:: What you need to do ::
Could the data below please be reproduced word for word, without the pictures?
──────────
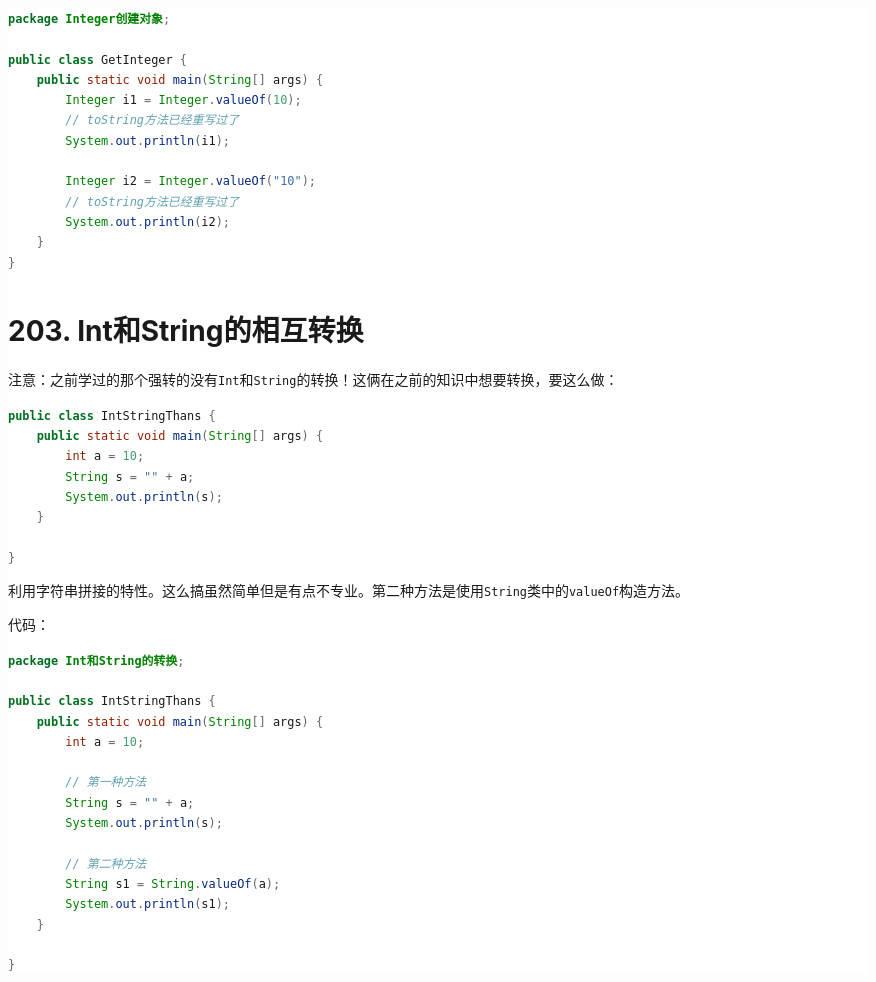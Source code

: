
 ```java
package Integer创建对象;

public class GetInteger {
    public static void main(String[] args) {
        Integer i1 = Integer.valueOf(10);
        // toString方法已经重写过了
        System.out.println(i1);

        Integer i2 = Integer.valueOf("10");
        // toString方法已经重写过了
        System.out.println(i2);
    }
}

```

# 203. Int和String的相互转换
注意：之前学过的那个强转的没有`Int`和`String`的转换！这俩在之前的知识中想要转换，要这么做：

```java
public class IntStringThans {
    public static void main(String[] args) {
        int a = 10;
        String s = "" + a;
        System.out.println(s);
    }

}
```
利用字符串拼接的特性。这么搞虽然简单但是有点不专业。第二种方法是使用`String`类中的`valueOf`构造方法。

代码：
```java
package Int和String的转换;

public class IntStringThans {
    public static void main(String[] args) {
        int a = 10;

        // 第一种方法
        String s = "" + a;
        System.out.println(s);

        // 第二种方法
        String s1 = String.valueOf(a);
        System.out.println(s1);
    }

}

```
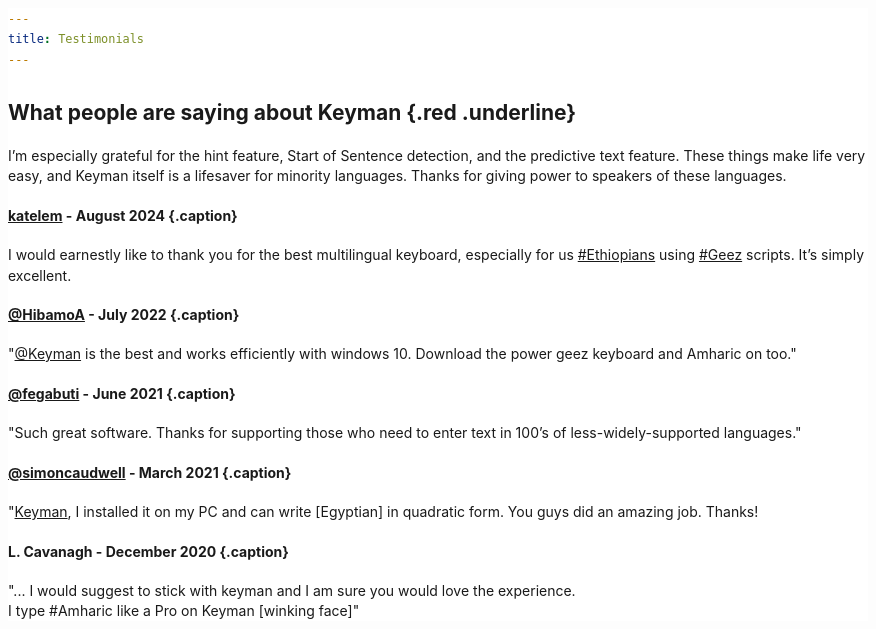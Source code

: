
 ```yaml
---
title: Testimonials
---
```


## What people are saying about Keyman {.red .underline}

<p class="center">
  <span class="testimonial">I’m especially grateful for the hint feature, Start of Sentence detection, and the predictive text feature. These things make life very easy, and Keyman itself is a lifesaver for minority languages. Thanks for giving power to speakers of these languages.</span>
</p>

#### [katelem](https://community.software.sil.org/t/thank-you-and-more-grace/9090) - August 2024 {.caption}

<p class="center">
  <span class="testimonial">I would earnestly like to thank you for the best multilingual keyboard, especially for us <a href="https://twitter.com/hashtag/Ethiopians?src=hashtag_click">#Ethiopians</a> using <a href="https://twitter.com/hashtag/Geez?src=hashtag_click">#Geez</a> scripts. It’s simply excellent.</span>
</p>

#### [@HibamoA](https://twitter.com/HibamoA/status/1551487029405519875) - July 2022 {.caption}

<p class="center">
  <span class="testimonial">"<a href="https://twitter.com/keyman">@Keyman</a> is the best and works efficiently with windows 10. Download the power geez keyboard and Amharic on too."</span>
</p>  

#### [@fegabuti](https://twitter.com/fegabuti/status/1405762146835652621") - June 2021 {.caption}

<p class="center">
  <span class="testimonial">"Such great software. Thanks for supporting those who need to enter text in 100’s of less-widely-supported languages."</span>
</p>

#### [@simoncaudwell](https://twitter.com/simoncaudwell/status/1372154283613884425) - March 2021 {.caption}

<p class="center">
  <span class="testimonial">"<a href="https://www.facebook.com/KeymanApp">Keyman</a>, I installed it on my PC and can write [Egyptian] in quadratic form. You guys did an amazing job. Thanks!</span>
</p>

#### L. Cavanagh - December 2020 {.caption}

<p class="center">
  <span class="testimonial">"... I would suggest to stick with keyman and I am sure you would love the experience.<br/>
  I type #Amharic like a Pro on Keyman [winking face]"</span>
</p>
──────────
:: Finished task ::
Source code

:
 ```java
package Integer创建对象;

public class GetInteger {
    public static void main(String[] args) {
        Integer i1 = Integer.valueOf(10);
        // toString方法已经重写过了
        System.out.println(i1);

        Integer i2 = Integer.valueOf("10");
        // toString方法已经重写过了
        System.out.println(i2);
    }
}

```

# 203. Int和String的相互转换
注意：之前学过的那个强转的没有`Int`和`String`的转换！这俩在之前的知识中想要转换，要这么做：

```java
public class IntStringThans {
    public static void main(String[] args) {
        int a = 10;
        String s = "" + a;
        System.out.println(s);
    }

}
```
利用字符串拼接的特性。这么搞虽然简单但是有点不专业。第二种方法是使用`String`类中的`valueOf`构造方法。

代码：
```java
package Int和String的转换;

public class IntStringThans {
    public static void main(String[] args) {
        int a = 10;

        // 第一种方法
        String s = "" + a;
        System.out.println(s);

        // 第二种方法
        String s1 = String.valueOf(a);
        System.out.println(s1);
    }

}

```
Source code

:
 ```yaml
---
title: Testimonials
---
```


## What people are saying about Keyman {.red .underline}

<p class="center">
  <span class="testimonial">I’m especially grateful for the hint feature, Start of Sentence detection, and the predictive text feature. These things make life very easy, and Keyman itself is a lifesaver for minority languages. Thanks for giving power to speakers of these languages.</span>
</p>

#### [katelem](https://community.software.sil.org/t/thank-you-and-more-grace/9090) - August 2024 {.caption}

<p class="center">
  <span class="testimonial">I would earnestly like to thank you for the best multilingual keyboard, especially for us <a href="https://twitter.com/hashtag/Ethiopians?src=hashtag_click">#Ethiopians</a> using <a href="https://twitter.com/hashtag/Geez?src=hashtag_click">#Geez</a> scripts. It’s simply excellent.</span>
</p>

#### [@HibamoA](https://twitter.com/HibamoA/status/1551487029405519875) - July 2022 {.caption}

<p class="center">
  <span class="testimonial">"<a href="https://twitter.com/keyman">@Keyman</a> is the best and works efficiently with windows 10. Download the power geez keyboard and Amharic on too."</span>
</p>  

#### [@fegabuti](https://twitter.com/fegabuti/status/1405762146835652621") - June 2021 {.caption}

<p class="center">
  <span class="testimonial">"Such great software. Thanks for supporting those who need to enter text in 100’s of less-widely-supported languages."</span>
</p>

#### [@simoncaudwell](https://twitter.com/simoncaudwell/status/1372154283613884425) - March 2021 {.caption}

<p class="center">
  <span class="testimonial">"<a href="https://www.facebook.com/KeymanApp">Keyman</a>, I installed it on my PC and can write [Egyptian] in quadratic form. You guys did an amazing job. Thanks!</span>
</p>

#### L. Cavanagh - December 2020 {.caption}

<p class="center">
  <span class="testimonial">"... I would suggest to stick with keyman and I am sure you would love the experience.<br/>
  I type #Amharic like a Pro on Keyman [winking face]"</span>
</p>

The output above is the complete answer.